圣宗讳隆绪,景宗之长子。年十二即位,改元统和。尊母萧氏为承天太后,临朝称制凡二十七年,乃归政于帝。宋杨业之陷,康保裔、王继忠之败,与夫澶渊之役,皆统和二十五年前事。是时三、四大战,帝虽亲履行阵,力战深入,而太后实未归政也。

统和元年。帝即位,复号大契丹。

春二月朔,日食。

统和二年

统和三年。冬十二月朔,日食。

统和四年。春正月,宋曹彬等分三道攻契丹。曹彬克涿州;田重进克飞狐、灵邱二县及蔚州;潘美克云、寰、朔、应四州。宋寻命潘美、杨业迁云、寰、朔、应四州之民于许、汝间。时西南面招安使大鹏翼、监军马𫖳、副将何万通为其所擒。曹彬等亦连收新城、固安,取涿州。以粮食不继,退师至岐沟关北。契丹兵大至,追及,宋师大败。

六月朔,日食。

秋八月,萧太后与大臣耶律汉宁、南北皮室、五押惕隐领众十馀万,复取寰州,擒宋杨业。

先是,宋克云、朔、寰、应四州,命潘美、杨业迁四州之民于许、汝,以所部护送,契丹邀击之。杨业力战,自日中至暮,手刃数百人,马重伤不能进,遂为契丹所擒。业太息曰:“主上遇我甚厚,何面目求活于虏中?”乃不食,三日而死。其麾下尚百馀人,业慰遣之,皆感泣不肯去。遂俱死,无生还者。

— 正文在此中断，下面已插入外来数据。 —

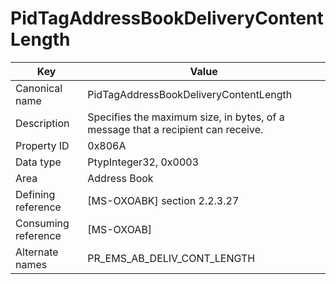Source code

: # PidTagAddressBookDeliveryContentLength

| Key | Value |
|---|---|
| Canonical name | PidTagAddressBookDeliveryContentLength |
| Description | Specifies the maximum size, in bytes, of a message that a recipient can receive. |
| Property ID | 0x806A |
| Data type | PtypInteger32, 0x0003 |
| Area | Address Book |
| Defining reference | [MS-OXOABK] section 2.2.3.27 |
| Consuming reference | [MS-OXOAB] |
| Alternate names | PR_EMS_AB_DELIV_CONT_LENGTH |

十二月,契丹因获杨业之胜,乃遣耶律逊宁号于越者,以数万骑取瀛州。宋部署刘廷让来御,战于君子馆,会天大寒,宋师不能彀弓弩,契丹兵围廷让数重。无救,全军败没,廷让以身免。平州团练使贺令图、高阳关部署杨重进俱陷。契丹势益振,长驱深入深、祁,陷易州,魏、博之北,咸被其祸。

契丹攻代州,为守臣张齐贤伏兵掩击,败走。

统和五年。春正月,契丹攻陷深、祁、德、易四州。

统和六年。冬十一月,契丹骑大至唐河北,将攻于宋,为定州都部署李继隆与监军袁继忠拒战,败绩。

统和七年。秋七月,彗出东井,凡三十日。

契丹攻威虏军,为宋尹继伦、李继隆败于唐、徐河间,杀契丹相皮室,其大将于越被伤遁走,俘获甚众。自是契丹不复大入。契丹之人以继伦面黑,相戒曰:“当回避黑面大王。”

九月,镇星荧惑入南斗。

统和八年

统和九年。春闰月朔,日食。

冬十二月,女真以契丹兵隔其贡宋之路,请宋攻之,不许。自是遂属契丹。

统和十年。春二月朔,日食。

统和十一年。秋八月朔,日食。

统和十二年。冬十二月朔,日食,阴雪不见。

统和十三年。春正月,契丹自振武入攻,为府州折御卿败于子河汊。契丹兵死亡甚

夏四月,契丹攻雄州,为守臣何承矩所败。

统和十四年

统和十五年。春三月,宋太宗崩。

统和十六年。春二月,彗出营室北。

夏五月朔,日食。

冬十月朔,日食。

统和十七年。秋九月朔,日食。

冬十二月,契丹入攻宋,宋真宗亲征,次于澶州。为知冀州张旻败于城南;次大名府,为知府州折惟昌败于五合川。

统和十八年。春正月,宋真宗次大名府。

是年,宋定州都部署范廷召自中山来侵,求援于高阳关都部署、彰国节度使康保裔,保裔即领兵赴之。至瀛州西南裴村,而廷召后阵已与契丹师遇,保裔选精锐与廷召。会日暮,廷召潜师以遁。保裔不之觉,迟明,契丹师围之数重,保裔凡战数十合,兵尽矢穷而死。契丹遂自德、棣济河,掠淄、齐而归。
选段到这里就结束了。